BEGIN DATA FOR REVIEW

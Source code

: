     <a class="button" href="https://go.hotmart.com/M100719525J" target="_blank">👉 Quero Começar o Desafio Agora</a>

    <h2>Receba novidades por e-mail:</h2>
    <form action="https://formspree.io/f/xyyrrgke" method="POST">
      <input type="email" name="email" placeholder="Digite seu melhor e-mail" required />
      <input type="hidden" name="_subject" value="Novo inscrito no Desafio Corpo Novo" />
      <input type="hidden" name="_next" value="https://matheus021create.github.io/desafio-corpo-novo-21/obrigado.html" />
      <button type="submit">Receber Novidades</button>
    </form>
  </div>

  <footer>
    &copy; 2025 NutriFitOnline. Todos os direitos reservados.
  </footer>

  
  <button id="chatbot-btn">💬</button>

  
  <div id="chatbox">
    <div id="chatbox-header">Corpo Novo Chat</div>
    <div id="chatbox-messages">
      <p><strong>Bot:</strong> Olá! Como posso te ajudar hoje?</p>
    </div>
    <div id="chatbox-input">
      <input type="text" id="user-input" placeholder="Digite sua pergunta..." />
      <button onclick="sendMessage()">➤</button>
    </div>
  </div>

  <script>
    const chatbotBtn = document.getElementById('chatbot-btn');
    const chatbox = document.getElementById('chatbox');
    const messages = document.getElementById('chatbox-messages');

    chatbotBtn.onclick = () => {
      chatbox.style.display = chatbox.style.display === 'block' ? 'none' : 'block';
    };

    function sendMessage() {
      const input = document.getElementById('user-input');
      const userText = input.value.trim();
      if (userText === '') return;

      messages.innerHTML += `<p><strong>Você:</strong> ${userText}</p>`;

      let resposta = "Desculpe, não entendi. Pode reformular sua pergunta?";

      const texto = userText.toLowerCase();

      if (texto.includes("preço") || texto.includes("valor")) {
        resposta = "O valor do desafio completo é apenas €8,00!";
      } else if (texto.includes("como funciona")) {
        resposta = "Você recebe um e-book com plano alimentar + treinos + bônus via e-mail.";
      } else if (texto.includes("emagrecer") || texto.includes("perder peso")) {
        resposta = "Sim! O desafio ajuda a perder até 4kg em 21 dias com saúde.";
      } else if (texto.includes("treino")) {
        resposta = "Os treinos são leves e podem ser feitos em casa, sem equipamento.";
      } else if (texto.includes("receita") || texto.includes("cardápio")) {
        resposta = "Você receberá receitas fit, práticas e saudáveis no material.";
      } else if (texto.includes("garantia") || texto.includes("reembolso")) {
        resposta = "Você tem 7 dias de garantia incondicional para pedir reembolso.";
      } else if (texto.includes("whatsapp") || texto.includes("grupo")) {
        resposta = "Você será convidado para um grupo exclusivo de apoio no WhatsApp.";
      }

END DATA FOR REVIEW

EXERCISE AIM: Word for word, copy out the data.

WRITTEN SOLUTION:
Source code

:     <a class="button" href="https://go.hotmart.com/M100719525J" target="_blank">👉 Quero Começar o Desafio Agora</a>

    <h2>Receba novidades por e-mail:</h2>
    <form action="https://formspree.io/f/xyyrrgke" method="POST">
      <input type="email" name="email" placeholder="Digite seu melhor e-mail" required />
      <input type="hidden" name="_subject" value="Novo inscrito no Desafio Corpo Novo" />
      <input type="hidden" name="_next" value="https://matheus021create.github.io/desafio-corpo-novo-21/obrigado.html" />
      <button type="submit">Receber Novidades</button>
    </form>
  </div>

  <footer>
    &copy; 2025 NutriFitOnline. Todos os direitos reservados.
  </footer>

  
  <button id="chatbot-btn">💬</button>

  
  <div id="chatbox">
    <div id="chatbox-header">Corpo Novo Chat</div>
    <div id="chatbox-messages">
      <p><strong>Bot:</strong> Olá! Como posso te ajudar hoje?</p>
    </div>
    <div id="chatbox-input">
      <input type="text" id="user-input" placeholder="Digite sua pergunta..." />
      <button onclick="sendMessage()">➤</button>
    </div>
  </div>

  <script>
    const chatbotBtn = document.getElementById('chatbot-btn');
    const chatbox = document.getElementById('chatbox');
    const messages = document.getElementById('chatbox-messages');

    chatbotBtn.onclick = () => {
      chatbox.style.display = chatbox.style.display === 'block' ? 'none' : 'block';
    };

    function sendMessage() {
      const input = document.getElementById('user-input');
      const userText = input.value.trim();
      if (userText === '') return;

      messages.innerHTML += `<p><strong>Você:</strong> ${userText}</p>`;

      let resposta = "Desculpe, não entendi. Pode reformular sua pergunta?";

      const texto = userText.toLowerCase();

      if (texto.includes("preço") || texto.includes("valor")) {
        resposta = "O valor do desafio completo é apenas €8,00!";
      } else if (texto.includes("como funciona")) {
        resposta = "Você recebe um e-book com plano alimentar + treinos + bônus via e-mail.";
      } else if (texto.includes("emagrecer") || texto.includes("perder peso")) {
        resposta = "Sim! O desafio ajuda a perder até 4kg em 21 dias com saúde.";
      } else if (texto.includes("treino")) {
        resposta = "Os treinos são leves e podem ser feitos em casa, sem equipamento.";
      } else if (texto.includes("receita") || texto.includes("cardápio")) {
        resposta = "Você receberá receitas fit, práticas e saudáveis no material.";
      } else if (texto.includes("garantia") || texto.includes("reembolso")) {
        resposta = "Você tem 7 dias de garantia incondicional para pedir reembolso.";
      } else if (texto.includes("whatsapp") || texto.includes("grupo")) {
        resposta = "Você será convidado para um grupo exclusivo de apoio no WhatsApp.";
      }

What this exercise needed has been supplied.